═══ Input data ═══

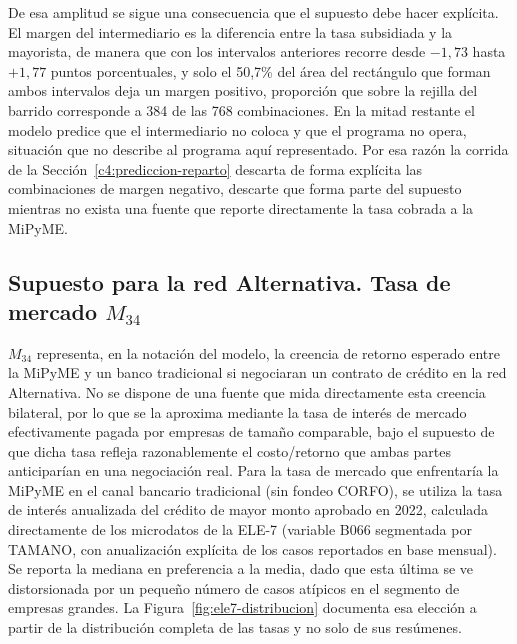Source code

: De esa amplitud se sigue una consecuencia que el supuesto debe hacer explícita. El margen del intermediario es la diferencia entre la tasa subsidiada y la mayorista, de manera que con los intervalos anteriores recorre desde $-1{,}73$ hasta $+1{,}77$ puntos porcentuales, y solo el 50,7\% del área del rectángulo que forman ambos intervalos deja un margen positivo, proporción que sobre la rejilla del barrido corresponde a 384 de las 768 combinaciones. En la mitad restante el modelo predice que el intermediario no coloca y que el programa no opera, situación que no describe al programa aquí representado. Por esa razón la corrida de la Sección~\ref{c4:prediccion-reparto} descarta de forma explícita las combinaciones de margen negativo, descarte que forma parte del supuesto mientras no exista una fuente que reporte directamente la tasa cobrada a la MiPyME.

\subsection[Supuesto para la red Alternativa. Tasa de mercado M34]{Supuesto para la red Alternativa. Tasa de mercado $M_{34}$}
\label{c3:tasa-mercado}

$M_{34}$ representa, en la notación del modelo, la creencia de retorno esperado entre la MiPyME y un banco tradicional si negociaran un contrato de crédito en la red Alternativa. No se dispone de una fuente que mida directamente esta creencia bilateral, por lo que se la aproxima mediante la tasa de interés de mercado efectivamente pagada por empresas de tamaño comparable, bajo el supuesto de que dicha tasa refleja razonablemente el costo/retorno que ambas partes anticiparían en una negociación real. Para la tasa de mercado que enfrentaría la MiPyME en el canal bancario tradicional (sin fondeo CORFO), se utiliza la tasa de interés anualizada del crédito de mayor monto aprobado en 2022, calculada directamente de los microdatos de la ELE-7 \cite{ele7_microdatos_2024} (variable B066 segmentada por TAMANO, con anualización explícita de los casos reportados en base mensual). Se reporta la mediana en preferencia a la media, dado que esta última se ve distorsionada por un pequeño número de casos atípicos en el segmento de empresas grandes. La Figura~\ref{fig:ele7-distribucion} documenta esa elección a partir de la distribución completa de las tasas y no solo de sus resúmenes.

═══
═══ Input data ═══

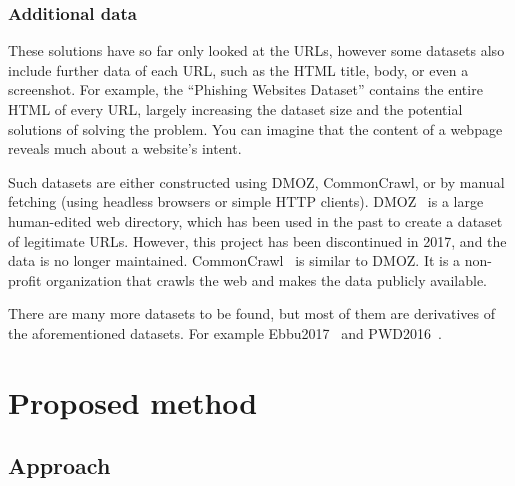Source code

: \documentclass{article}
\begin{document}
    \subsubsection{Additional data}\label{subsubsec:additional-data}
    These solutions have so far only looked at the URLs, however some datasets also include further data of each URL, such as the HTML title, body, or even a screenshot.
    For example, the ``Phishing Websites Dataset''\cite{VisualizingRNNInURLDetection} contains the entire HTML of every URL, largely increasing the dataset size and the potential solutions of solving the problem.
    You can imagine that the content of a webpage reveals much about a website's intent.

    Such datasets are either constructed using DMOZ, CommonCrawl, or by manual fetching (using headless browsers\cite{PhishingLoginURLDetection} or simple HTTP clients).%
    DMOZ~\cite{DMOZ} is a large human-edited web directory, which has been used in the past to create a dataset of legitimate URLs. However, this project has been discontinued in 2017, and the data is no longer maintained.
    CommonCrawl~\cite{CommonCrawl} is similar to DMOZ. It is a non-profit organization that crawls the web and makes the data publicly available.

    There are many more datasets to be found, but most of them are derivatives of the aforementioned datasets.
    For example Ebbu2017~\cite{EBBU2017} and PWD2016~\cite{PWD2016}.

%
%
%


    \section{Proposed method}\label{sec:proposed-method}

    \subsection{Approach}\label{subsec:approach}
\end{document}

═══

# Exercise objective
When a line among the entries above contains "datasets", copy it.

# Written response
    These solutions have so far only looked at the URLs, however some datasets also include further data of each URL, such as the HTML title, body, or even a screenshot.
    Such datasets are either constructed using DMOZ, CommonCrawl, or by manual fetching (using headless browsers\cite{PhishingLoginURLDetection} or simple HTTP clients).%
    There are many more datasets to be found, but most of them are derivatives of the aforementioned datasets.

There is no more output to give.